Sebastián Edwards, economista chileno que siempre fue un defensor de las políticas de liberalización en América Latina, ahora reconoce, en una entrevista con John Müller el pasado 7 de diciembre, que las políticas neoliberales, imperantes desde hace más de treinta años, han fracasado, no quedando otro camino que replegarse hacia un capitalismo más inclusivo. Allí destaca que el problema no es de indicadores de mejoramiento social. El tema de fondo no es solo la desigualdad medida en el coeficiente de Gini, sino la “desigualdad relacional”, la sensación de sentirse excluidos del progreso, humillados, relegados y cargado de deudas para tener una vida medio decente. Es en mi concepto, lo que señala Michael Sandel en su libro Lo que el dinero no puede comprar, donde hemos pasado de la economía de mercado a la sociedad de mercado, donde sólo los ricos evitan colas, son VIP en los eventos, viajan en primera clase, y son felices en sus burbujas de cristal y clubes. La gente se da cuenta de que no basta estudiar en buenas universidades para progresar si no tienen las palancas o “capital relacional” para conseguir buenos empleos. La frustración cunde. En nuestra ciudad, se le ofrece a los profesionales jóvenes un salario mínimo como sueldo de enganche en muchas empresas. A los profesores universitarios fuera de planta se les paga la hora de cátedra a $45.000, con contratos siempre temporales sin estabilidad.

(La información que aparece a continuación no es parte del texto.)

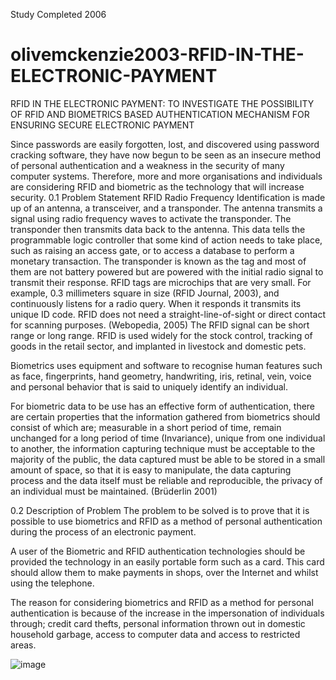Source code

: Study Completed 2006

# olivemckenzie2003-RFID-IN-THE-ELECTRONIC-PAYMENT
RFID IN THE ELECTRONIC PAYMENT: TO INVESTIGATE  THE POSSIBILITY OF RFID AND BIOMETRICS BASED AUTHENTICATION MECHANISM FOR  ENSURING SECURE ELECTRONIC PAYMENT


Since passwords are easily forgotten, lost, and discovered using password cracking software, they have now begun to be seen as an insecure method of personal authentication and a weakness in the security of many computer systems. Therefore, more and more organisations and individuals are considering RFID and biometric as the technology that will increase security.
0.1	Problem Statement
RFID Radio Frequency Identification is made up of an antenna, a transceiver, and a transponder. The antenna transmits a signal using radio frequency waves to activate the transponder.  The transponder then transmits data back to the antenna. This data tells the programmable logic controller that some kind of action needs to take place, such as raising an access gate, or to access a database to perform a monetary transaction. The transponder is known as the tag and most of them are not battery powered but are powered with the initial radio signal to transmit their response. RFID tags are microchips that are very small. For example, 0.3 millimeters square in size (RFID Journal, 2003), and continuously listens for a radio query. When it responds it transmits its unique ID code. RFID does not need a straight-line-of-sight or direct contact for scanning purposes. (Webopedia, 2005) The RFID signal can be short range or long range. RFID is used widely for the stock control, tracking of goods in the retail sector, and implanted in livestock and domestic pets.

Biometrics uses equipment and software to recognise human features such as face, fingerprints, hand geometry, handwriting, iris, retinal, vein, voice and personal behavior that is said to uniquely identify an individual. 

For biometric data to be use has an effective form of authentication, there are certain properties that the information gathered from biometrics should consist of which are; measurable in a short period of time, remain unchanged for a long period of time (Invariance), unique from one individual to another, the information capturing technique must be acceptable to the majority of the public, the data captured must be able to be stored in a small amount of space, so that it is easy to manipulate, the data capturing process and the data itself must be reliable and reproducible, the privacy of an individual must be maintained. (Brüderlin 2001)

0.2	Description of Problem 
The problem to be solved is to prove that it is possible to use biometrics and RFID as a method of personal authentication during the process of an electronic payment.

A user of the Biometric and RFID authentication technologies should be provided the technology in an easily portable form such as a card. This card should allow them to make payments in shops, over the Internet and whilst using the telephone.

The reason for considering biometrics and RFID as a method for personal authentication is because of the increase in the impersonation of individuals through; credit card thefts, personal information thrown out in domestic household garbage, access to computer data and access to restricted areas.  


![image](https://github.com/olivemckenzie2003/olivemckenzie2003-RFID-IN-THE-ELECTRONIC-PAYMENT-/assets/115945473/6fd76da9-b8b6-4ce7-9179-22363b7eeb27)




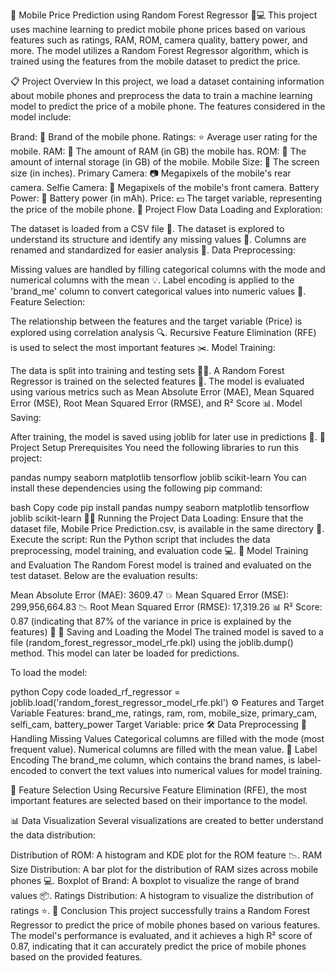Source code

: 📱 Mobile Price Prediction using Random Forest Regressor 🌲💻
This project uses machine learning to predict mobile phone prices based on various features such as ratings, RAM, ROM, camera quality, battery power, and more. The model utilizes a Random Forest Regressor algorithm, which is trained using the features from the mobile dataset to predict the price.

📋 Project Overview
In this project, we load a dataset containing information about mobile phones and preprocess the data to train a machine learning model to predict the price of a mobile phone. The features considered in the model include:

Brand: 📱 Brand of the mobile phone.
Ratings: ⭐ Average user rating for the mobile.
RAM: 🧠 The amount of RAM (in GB) the mobile has.
ROM: 💾 The amount of internal storage (in GB) of the mobile.
Mobile Size: 📏 The screen size (in inches).
Primary Camera: 📷 Megapixels of the mobile's rear camera.
Selfie Camera: 🤳 Megapixels of the mobile's front camera.
Battery Power: 🔋 Battery power (in mAh).
Price: 💵 The target variable, representing the price of the mobile phone.
🚀 Project Flow
Data Loading and Exploration:

The dataset is loaded from a CSV file 📂.
The dataset is explored to understand its structure and identify any missing values 🧐.
Columns are renamed and standardized for easier analysis 🧮.
Data Preprocessing:

Missing values are handled by filling categorical columns with the mode and numerical columns with the mean 💡.
Label encoding is applied to the 'brand_me' column to convert categorical values into numeric values 🔢.
Feature Selection:

The relationship between the features and the target variable (Price) is explored using correlation analysis 🔍.
Recursive Feature Elimination (RFE) is used to select the most important features ✂️.
Model Training:

The data is split into training and testing sets 🧑‍💻.
A Random Forest Regressor is trained on the selected features 🌲.
The model is evaluated using various metrics such as Mean Absolute Error (MAE), Mean Squared Error (MSE), Root Mean Squared Error (RMSE), and R² Score 📊.
Model Saving:

After training, the model is saved using joblib for later use in predictions 💾.
🔧 Project Setup
Prerequisites
You need the following libraries to run this project:

pandas
numpy
seaborn
matplotlib
tensorflow
joblib
scikit-learn
You can install these dependencies using the following pip command:

bash
Copy code
pip install pandas numpy seaborn matplotlib tensorflow joblib scikit-learn
🏃‍♂️ Running the Project
Data Loading: Ensure that the dataset file, Mobile Price Prediction.csv, is available in the same directory 📂.
Execute the script: Run the Python script that includes the data preprocessing, model training, and evaluation code 💻.
🧪 Model Training and Evaluation
The Random Forest model is trained and evaluated on the test dataset. Below are the evaluation results:

Mean Absolute Error (MAE): 3609.47 💥
Mean Squared Error (MSE): 299,956,664.83 📉
Root Mean Squared Error (RMSE): 17,319.26 📊
R² Score: 0.87 (indicating that 87% of the variance in price is explained by the features) 💪
💾 Saving and Loading the Model
The trained model is saved to a file (random_forest_regressor_model_rfe.pkl) using the joblib.dump() method. This model can later be loaded for predictions.

To load the model:

python
Copy code
loaded_rf_regressor = joblib.load('random_forest_regressor_model_rfe.pkl')
⚙️ Features and Target Variable
Features: brand_me, ratings, ram, rom, mobile_size, primary_cam, selfi_cam, battery_power
Target Variable: price
🛠️ Data Preprocessing
🧹 Handling Missing Values
Categorical columns are filled with the mode (most frequent value).
Numerical columns are filled with the mean value.
🔢 Label Encoding
The brand_me column, which contains the brand names, is label-encoded to convert the text values into numerical values for model training.

🎯 Feature Selection
Using Recursive Feature Elimination (RFE), the most important features are selected based on their importance to the model.

📊 Data Visualization
Several visualizations are created to better understand the data distribution:

Distribution of ROM: A histogram and KDE plot for the ROM feature 📉.
RAM Size Distribution: A bar plot for the distribution of RAM sizes across mobile phones 💻.
Boxplot of Brand: A boxplot to visualize the range of brand values 📦.
Ratings Distribution: A histogram to visualize the distribution of ratings ⭐.
🎯 Conclusion
This project successfully trains a Random Forest Regressor to predict the price of mobile phones based on various features. The model's performance is evaluated, and it achieves a high R² score of 0.87, indicating that it can accurately predict the price of mobile phones based on the provided features.
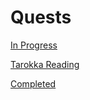 # Quests
[In Progress](https://skroxiousdm.github.io/SkroxiousDM/simple-quest/quests/journalentry.dy942buxabf1v2et/in-progress)

[Tarokka Reading](https://skroxiousdm.github.io/SkroxiousDM/simple-quest/quests/journalentry.elzfh0tp5ci5fiqj/tarokkareading)

[Completed](https://skroxiousdm.github.io/SkroxiousDM/simple-quest/quests/journalentry.upv832b9apnhueo1/completed)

Nuestro Congreso ha respondido exactamente como se esperaba: aprobó una reforma tributaria que reparte dádivas entre pobres y pensionados, a la vez que concede billonarias exenciones a los empresarios, bajo la falsa teoría que así dan más empleo. El gobierno de Duque reclama buenos indicadores, olvidándose del creciente desempleo e informalidad. Los epígonos del régimen se desgastan explicando las “incoherencias” del pliego presentado pues los ciudadanos no se dan cuenta de lo maravilloso que es nuestro gobierno. Hasta en eventos como la inauguración del nuevo Puente Pumarejo, se discriminó a los periodistas locales, y se cayó en el descaro de no mencionar que el puente se debía en un 80% al presidente Santos. Invitaron a Vargas Lleras solo por su apoyo a la Reforma Tributaria reciente. A este puente le pasó lo mismo que el viejo puente: lo concretó Carlos Lleras Restrepo y lo inauguró Misael Pastrana, con su bautizo laureanista absurdo. Es la mezquindad absoluta de nuestros dirigentes, como siempre ha sido en estos doscientos años, como nos dejó impactados el final de la serie sobre Bolívar. Asombra que nada concreto haya sobre las obras de demolición del viejo puente ni de la doble calzada a Ciénaga.